WHAT YOU WILL DO — Every line of the records below from the line with "--- title: Payload" up to and including the line with "Payload headers may" must be reproduced exactly, and no line outside that range.

EXCERPTED RECORDS —
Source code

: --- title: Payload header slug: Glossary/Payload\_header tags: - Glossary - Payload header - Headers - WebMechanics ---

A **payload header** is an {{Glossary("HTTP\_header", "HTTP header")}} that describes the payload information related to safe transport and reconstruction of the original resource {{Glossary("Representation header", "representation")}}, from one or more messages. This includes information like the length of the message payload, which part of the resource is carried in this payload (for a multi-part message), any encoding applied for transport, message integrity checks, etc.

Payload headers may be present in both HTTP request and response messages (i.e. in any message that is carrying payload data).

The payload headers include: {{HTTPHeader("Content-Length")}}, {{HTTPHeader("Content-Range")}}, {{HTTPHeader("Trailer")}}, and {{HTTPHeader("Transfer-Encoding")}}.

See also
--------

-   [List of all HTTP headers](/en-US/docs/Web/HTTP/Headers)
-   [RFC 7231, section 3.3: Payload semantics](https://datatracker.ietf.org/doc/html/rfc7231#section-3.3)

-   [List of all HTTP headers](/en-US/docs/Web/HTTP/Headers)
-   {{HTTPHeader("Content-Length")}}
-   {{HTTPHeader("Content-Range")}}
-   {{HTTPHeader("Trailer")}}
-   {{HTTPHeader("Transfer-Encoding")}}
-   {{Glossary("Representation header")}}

FINAL ANSWER —
: --- title: Payload header slug: Glossary/Payload\_header tags: - Glossary - Payload header - Headers - WebMechanics ---

A **payload header** is an {{Glossary("HTTP\_header", "HTTP header")}} that describes the payload information related to safe transport and reconstruction of the original resource {{Glossary("Representation header", "representation")}}, from one or more messages. This includes information like the length of the message payload, which part of the resource is carried in this payload (for a multi-part message), any encoding applied for transport, message integrity checks, etc.

Payload headers may be present in both HTTP request and response messages (i.e. in any message that is carrying payload data).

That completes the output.